Some argue, “God’s intentions for sexual behavior are expressed throughout the Bible in a unified voice starting with the creation story.”
But when I search the Holy Scriptures for that unified voice, I keep encountering static—patriarchy, polygamy, women treated as property, extramarital sex with slaves and concubines, guys that must marry a brother’s widow.
Now that medicine, psychiatry and zoology have actually created the notion of sexual orientation and found evidence that homosexuality is all around us in nature and probably innate, biblical literalists have performed some acrobatics. They go back to Leviticus’ proscription on a man’s lying as a man with another man, then make strained interpretations of the Genesis creation accounts to suggest heterosexual monogamy was God’s template at the beginning of time.
Never mind that for thousands of years in Scripture, it wasn’t the practice of God’s chosen people. And then these literalists tie it off, mangling Paul in Romans 3:23, “All have sinned and fallen short of the glory.” And the literalists ignore that Paul’s reference to Gentile sex practices in some of the mystery religions was a rhetorical device on his way to making the point that there are no distinctions. We’re all sinners.
The literalists want to de-legitimize our modern concept of homosexuality, and say there’s no godly sex that isn’t hetero and monogamous. But this is a selective reading of a few, stray, culturally conditioned and mystifying passages, a reading born of fear. We don’t have to buy it—not least because, in the Good Book, on this subject, Jesus remains silent.
The theological underpinning in the Discipline is this: Any same-sex sex act is inherently warped and life-denying. This, though, is an argument discredited by our very eyes. Most of us know vibrant gays whose lives are a blessing.
Shouldn’t we all be more like John Wesley and work his Quadrilateral: 1) Scripture? Conclusion: Few verses, far between and muddled. 2) Tradition? Wow, this is no fortress but a tent blowing in the wind. We’ve had church fathers say men having sex with men is worse than murder. And at other times, we’ve had them signal: Live and let live. And we know they and Jesus forbade divorce, and yet we’ve worked our way to make exceptions and fully include divorced people. Conclusion: The Christian church keeps coming to new understandings on sex. 3) Experience? Trust your eyes. Did the gays you know really choose the path they’re on? 4) Reason? As the prophet said, come, let us reason together.
I close with two reflections that I pray will touch, first, your funny bone and then your heart. One is from that profound philosopher . . . Kinky Friedman.
When Kinky was running for governor of Texas in 2006, a year after voters approved a ban on gay marriage. he was asked his views. Mr. Friedman responded: “I support gay marriage. I believe they have a right to be as miserable as the rest of us.”

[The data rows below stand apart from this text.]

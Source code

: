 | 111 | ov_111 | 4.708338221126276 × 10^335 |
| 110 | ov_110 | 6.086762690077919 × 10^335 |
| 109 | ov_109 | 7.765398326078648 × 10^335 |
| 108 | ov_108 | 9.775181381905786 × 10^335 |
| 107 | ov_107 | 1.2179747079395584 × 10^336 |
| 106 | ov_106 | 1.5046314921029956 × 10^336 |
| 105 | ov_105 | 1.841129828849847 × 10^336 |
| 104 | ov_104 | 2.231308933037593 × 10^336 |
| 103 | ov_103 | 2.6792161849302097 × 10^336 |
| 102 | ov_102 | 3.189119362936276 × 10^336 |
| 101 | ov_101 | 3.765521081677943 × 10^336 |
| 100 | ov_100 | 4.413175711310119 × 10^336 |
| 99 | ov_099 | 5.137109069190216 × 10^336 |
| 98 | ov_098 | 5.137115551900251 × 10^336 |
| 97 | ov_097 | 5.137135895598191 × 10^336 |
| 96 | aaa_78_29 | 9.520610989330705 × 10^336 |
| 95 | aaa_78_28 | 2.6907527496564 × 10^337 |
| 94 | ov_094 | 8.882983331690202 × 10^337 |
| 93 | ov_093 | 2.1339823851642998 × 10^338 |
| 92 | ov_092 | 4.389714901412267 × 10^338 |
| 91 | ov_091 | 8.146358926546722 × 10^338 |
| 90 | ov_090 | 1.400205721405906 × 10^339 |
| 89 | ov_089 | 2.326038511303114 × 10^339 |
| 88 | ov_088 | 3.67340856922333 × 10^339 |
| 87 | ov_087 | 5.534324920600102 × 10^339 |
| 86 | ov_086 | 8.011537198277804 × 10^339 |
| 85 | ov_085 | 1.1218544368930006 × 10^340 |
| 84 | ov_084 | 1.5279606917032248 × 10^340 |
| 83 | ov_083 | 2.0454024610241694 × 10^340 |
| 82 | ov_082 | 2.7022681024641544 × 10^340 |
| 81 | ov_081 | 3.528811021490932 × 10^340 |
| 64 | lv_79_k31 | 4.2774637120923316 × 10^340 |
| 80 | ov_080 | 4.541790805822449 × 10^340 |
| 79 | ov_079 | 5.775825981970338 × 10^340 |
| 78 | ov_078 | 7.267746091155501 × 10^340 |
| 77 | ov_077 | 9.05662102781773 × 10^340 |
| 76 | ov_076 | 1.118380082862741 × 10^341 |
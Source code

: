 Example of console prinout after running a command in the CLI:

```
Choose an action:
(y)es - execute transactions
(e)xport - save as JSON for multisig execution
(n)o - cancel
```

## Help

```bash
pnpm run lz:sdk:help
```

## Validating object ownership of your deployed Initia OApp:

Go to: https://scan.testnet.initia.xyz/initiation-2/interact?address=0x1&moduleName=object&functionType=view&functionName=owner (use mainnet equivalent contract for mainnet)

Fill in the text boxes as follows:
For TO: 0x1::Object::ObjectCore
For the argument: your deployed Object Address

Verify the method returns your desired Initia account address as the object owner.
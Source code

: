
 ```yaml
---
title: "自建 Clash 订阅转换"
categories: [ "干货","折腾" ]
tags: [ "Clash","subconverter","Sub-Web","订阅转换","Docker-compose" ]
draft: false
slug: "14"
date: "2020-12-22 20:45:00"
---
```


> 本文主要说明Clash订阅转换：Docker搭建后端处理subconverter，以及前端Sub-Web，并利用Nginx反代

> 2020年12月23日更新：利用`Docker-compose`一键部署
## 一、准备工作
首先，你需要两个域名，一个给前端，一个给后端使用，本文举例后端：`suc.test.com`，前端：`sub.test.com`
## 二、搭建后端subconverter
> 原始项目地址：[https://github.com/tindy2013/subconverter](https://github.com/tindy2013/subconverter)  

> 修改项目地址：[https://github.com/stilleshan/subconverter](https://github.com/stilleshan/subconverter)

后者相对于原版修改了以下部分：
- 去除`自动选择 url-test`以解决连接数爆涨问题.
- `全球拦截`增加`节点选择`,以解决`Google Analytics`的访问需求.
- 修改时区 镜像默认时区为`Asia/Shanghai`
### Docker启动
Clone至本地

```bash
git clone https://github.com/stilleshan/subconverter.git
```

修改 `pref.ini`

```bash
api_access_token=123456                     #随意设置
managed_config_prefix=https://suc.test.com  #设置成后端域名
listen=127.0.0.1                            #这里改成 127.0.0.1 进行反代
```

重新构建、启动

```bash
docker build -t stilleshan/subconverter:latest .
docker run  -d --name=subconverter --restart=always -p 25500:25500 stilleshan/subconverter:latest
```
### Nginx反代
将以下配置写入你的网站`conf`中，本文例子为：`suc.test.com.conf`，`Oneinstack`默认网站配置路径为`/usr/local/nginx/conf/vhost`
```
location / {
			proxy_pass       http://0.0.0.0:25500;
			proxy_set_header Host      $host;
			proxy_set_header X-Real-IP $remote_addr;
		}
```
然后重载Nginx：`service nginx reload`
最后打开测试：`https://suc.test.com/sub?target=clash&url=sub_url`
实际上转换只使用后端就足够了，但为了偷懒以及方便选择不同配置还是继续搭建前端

That line allows us straights to laugh at ourselves while subtly pressing the case of the outcasts. A little humor and a lot of reversal—that’s what we need because for too long, we’ve highlighted difference, when most of us want the same thing: To be close, to love and be loved. We quickly learn that the “other” isn’t so different from us.
So today, let’s face our fears on these uncomfortable subjects of sex and difference and the other. Let’s reaffirm what we learned as children, so that someday, we can look back and marvel at how we could have unlearned—in ways that must have displeased our Savior—the words almost all of us were taught:
Jesus loves the little children, all the children of the world. Red and yellow, black and white—and no matter what they grow up to be like —they are precious in his sight. Jesus loves the little children of the world.
Mr. Garrett is a journalist and member of First UMC Austin. The church voted by more than a three-fourths margin to join the Reconciling Ministries Network, which works to change the UMC’s position that the practice of homosexuality is incompatible with Christian teaching.